Marta era bonita. No, se corrigió: era preciosa. Realmente preciosa. Allí, tumbada, le recordó más que nunca a las muñecas manga que dibujaba de niño. Su largo cabello rubio ondulado se extendía a lo largo de su cabeza como si estuviera llena de corriente eléctrica. Cuando le dijo, mientras bailaban, que parecía un ángel, no mentía. Aquel rostro en forma de corazón, esos ojos grandes y grisáceos, las pequitas que bañaban su nariz respingona… Esa pequeñaja le estaba volviendo medio majareta. Y su cuerpo… Su cuerpo era perfecto y armónico, exactamente igual que la melodía de una canción cuando está completamente terminada. Un poco delgada para su gusto, pero tenía curvas, aunque, como todo en ella, eran sutiles, delicadas y elegantes. Marta se incorporó de la cama apoyándose en los codos. Parecía desorientada o mareada, probablemente debido al alcohol. Solo habían tomado varias cervezas y un gin-tonic, pero, claro, él estaba más que acostumbrado; y Mary Poppins no tenía pinta de correrse muchas juergas. ¡Por Dios, si hasta se había asustado al entrar en la fiesta y ver a aquella panda de pirados! O el pobre angelito no había vivido mucho o interpretaba el papel de niña buena a la perfección. Ojo, que no sería la primera vez que una mujer fingía no haber roto un plato en su vida y luego Nick descubría que Courtney Love era una santa a su lado.

Se acordó de la última asistente que tuvieron los Demonic Souls. Parecía una mosquita muerta y una noche, antes de un concierto, se lo montó con él y el resto del grupo para relajarlos antes de subir al escenario. Pero Nick sospechaba que la chica que yacía frente a él no tenía nada que ver con su exasistente. Diría que Marta estaba algo chapada a la antigua. Él conocía a las mujeres. Había estado con cientos y sabía que, por mucho que la hubiera puesto caliente en la cocina, sin la ayuda de la ginebra la rubia no le habría permitido ponerle un dedo encima.

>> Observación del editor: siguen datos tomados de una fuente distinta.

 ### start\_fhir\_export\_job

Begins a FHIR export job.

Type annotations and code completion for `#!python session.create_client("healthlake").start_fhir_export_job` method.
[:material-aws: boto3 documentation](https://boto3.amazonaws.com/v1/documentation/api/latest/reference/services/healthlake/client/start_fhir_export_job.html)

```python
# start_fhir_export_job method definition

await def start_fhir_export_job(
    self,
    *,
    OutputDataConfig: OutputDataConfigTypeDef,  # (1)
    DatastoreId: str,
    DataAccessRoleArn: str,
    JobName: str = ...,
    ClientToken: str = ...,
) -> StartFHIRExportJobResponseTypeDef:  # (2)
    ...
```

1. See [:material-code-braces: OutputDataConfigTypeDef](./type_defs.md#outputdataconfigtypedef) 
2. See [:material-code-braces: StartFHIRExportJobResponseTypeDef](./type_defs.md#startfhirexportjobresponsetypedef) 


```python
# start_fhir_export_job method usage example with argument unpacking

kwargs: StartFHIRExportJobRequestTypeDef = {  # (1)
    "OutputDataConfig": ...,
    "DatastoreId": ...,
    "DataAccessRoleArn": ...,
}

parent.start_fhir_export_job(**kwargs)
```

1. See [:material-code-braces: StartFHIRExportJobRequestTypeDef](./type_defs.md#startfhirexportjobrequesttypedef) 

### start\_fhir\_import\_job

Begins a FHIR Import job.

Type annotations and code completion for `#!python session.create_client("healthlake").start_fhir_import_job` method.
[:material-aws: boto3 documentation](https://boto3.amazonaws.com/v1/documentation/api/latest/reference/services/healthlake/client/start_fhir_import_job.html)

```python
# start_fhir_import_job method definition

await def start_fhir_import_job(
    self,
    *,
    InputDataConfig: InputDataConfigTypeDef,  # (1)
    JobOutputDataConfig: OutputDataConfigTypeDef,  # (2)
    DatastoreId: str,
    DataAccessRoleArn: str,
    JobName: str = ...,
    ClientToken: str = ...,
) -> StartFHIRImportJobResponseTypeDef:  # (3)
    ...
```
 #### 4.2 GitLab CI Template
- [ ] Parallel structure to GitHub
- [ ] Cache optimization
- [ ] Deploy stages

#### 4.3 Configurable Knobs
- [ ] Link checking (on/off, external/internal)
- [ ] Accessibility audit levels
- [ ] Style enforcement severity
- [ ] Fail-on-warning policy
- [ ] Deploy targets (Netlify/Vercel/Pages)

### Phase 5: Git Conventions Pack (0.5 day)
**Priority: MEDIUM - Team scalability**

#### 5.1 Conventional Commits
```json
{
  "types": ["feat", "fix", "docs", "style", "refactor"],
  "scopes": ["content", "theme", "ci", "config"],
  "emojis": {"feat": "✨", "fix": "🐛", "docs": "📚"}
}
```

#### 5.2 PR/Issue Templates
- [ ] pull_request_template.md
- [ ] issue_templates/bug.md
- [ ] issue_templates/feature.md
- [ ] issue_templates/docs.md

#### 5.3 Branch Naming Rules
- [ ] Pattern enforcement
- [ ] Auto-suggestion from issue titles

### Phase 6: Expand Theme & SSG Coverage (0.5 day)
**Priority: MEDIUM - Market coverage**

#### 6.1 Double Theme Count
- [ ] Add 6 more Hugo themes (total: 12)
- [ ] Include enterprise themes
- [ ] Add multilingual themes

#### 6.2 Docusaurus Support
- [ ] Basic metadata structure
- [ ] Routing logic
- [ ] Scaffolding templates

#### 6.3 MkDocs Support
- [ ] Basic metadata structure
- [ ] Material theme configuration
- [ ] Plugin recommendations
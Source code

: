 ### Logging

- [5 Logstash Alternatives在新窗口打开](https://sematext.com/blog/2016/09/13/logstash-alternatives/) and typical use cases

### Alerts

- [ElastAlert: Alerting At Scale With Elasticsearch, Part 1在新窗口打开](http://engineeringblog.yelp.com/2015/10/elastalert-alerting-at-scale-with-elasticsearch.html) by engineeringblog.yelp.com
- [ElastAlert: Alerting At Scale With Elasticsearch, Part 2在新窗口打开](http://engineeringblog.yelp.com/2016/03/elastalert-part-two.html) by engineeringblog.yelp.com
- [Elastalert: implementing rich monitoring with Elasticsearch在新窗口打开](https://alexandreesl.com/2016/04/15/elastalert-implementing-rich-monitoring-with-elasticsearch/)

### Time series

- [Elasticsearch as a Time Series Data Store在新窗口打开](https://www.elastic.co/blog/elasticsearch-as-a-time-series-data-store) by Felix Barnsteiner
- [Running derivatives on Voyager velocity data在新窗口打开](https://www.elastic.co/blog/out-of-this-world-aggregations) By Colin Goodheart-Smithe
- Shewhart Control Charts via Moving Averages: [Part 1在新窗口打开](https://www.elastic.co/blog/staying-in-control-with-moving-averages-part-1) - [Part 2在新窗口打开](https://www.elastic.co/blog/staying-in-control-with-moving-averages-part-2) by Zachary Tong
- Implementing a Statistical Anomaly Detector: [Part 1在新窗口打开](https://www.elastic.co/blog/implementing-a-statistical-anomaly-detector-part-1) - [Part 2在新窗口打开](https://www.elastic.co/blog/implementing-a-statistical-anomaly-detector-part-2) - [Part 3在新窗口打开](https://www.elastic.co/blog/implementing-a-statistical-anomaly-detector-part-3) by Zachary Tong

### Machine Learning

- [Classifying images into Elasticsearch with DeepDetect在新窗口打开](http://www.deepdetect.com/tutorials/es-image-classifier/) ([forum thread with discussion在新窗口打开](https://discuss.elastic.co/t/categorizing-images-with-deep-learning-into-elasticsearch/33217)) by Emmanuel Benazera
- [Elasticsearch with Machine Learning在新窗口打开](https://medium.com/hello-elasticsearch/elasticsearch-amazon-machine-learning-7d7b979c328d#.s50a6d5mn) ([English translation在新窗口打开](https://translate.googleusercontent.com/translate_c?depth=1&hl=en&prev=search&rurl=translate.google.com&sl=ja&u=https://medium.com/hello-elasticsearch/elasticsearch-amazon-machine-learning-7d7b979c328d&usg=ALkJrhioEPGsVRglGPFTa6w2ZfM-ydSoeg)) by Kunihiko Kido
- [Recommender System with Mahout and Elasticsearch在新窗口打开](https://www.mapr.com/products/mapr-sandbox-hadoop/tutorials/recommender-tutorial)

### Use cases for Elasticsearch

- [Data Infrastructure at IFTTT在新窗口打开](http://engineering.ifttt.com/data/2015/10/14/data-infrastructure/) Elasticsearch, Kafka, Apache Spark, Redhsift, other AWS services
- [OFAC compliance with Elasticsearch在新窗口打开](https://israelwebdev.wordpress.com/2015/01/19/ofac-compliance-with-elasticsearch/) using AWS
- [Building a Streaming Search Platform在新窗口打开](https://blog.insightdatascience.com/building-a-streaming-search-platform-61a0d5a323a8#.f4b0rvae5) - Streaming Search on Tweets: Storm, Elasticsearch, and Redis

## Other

Los ojos grises de Marta brillaron al contemplar a Nick dar un paso hacia la cama. Cuando este le devolvió la mirada, ella sonrió con las mejillas sonrojadas. Él, tratando de ignorar lo mucho que aquel gesto le había excitado, se mordió los labios y comenzó a dudar de cuál debía ser su próximo movimiento. Si fuera un tipo legal no habría llevado a una chica como ella, medio borracha, al dormitorio de su colega. La habría acompañado en un taxi a su casa hasta comprobar que abría la puerta del portal sana y salva.

Así habría actuado un hombre decente.

Pero Nick estaba echado a perder. Podrido. Además, desde que bailó con ella, tenía toda la sangre del cuerpo concentrada en una sola zona. Y ella llevaba toda la tarde flirteando con él, por mucho que quisiera disimularlo.

Dando de lado a su conciencia, Nick se quitó la camiseta de un tirón. Luego se deshizo de las botas pisándose el talón y después de los calcetines. Cuando volvió a mirarla, Marta se había alejado hacia el centro de la cama y le observaba los tatuajes, que cubrían por completo su torso, absolutamente alucinada.

O asustada.

—Si no quieres que sigamos adelante, dilo ya. —Ahora el que estaba alucinando era Nick. ¿Él había dicho eso?

—¿Por qué te lo piensas ahora? —preguntó ella mirándole con desconfianza.

—No sé, parece que te asusto —respondió con chulería.

—A lo mejor eres tú el que se asusta de mí.

Nick la miró desconcertado y se echó a reír. Sin más, la cogió por los tobillos y la deslizó de nuevo hacia el borde de la cama. Le quitó las botas de dos tirones y las lanzó por detrás de su espalda.

—Vamos a ver cuánto miedo me das. —Y nada más decirlo, se arrodilló, colocó las piernas de Marta sobre sus hombros y comenzó a pasar sus labios por ellas. Recorrió con sus manos los suaves muslos hasta llegar al elástico de sus bragas.

—No, espera… —Marta le sujetó por las muñecas. Como Nick no quiso oírla, le clavó con fuerza el talón en el pectoral.

—Auch, ¿quieres romperme una costilla? —le preguntó con guasa.

—No, pero… —Ella señaló la lamparita.

—¿Tan feo soy que no quieres verme?

—No es por ti. Es que yo… me sentiría más cómoda si… apagaras la luz.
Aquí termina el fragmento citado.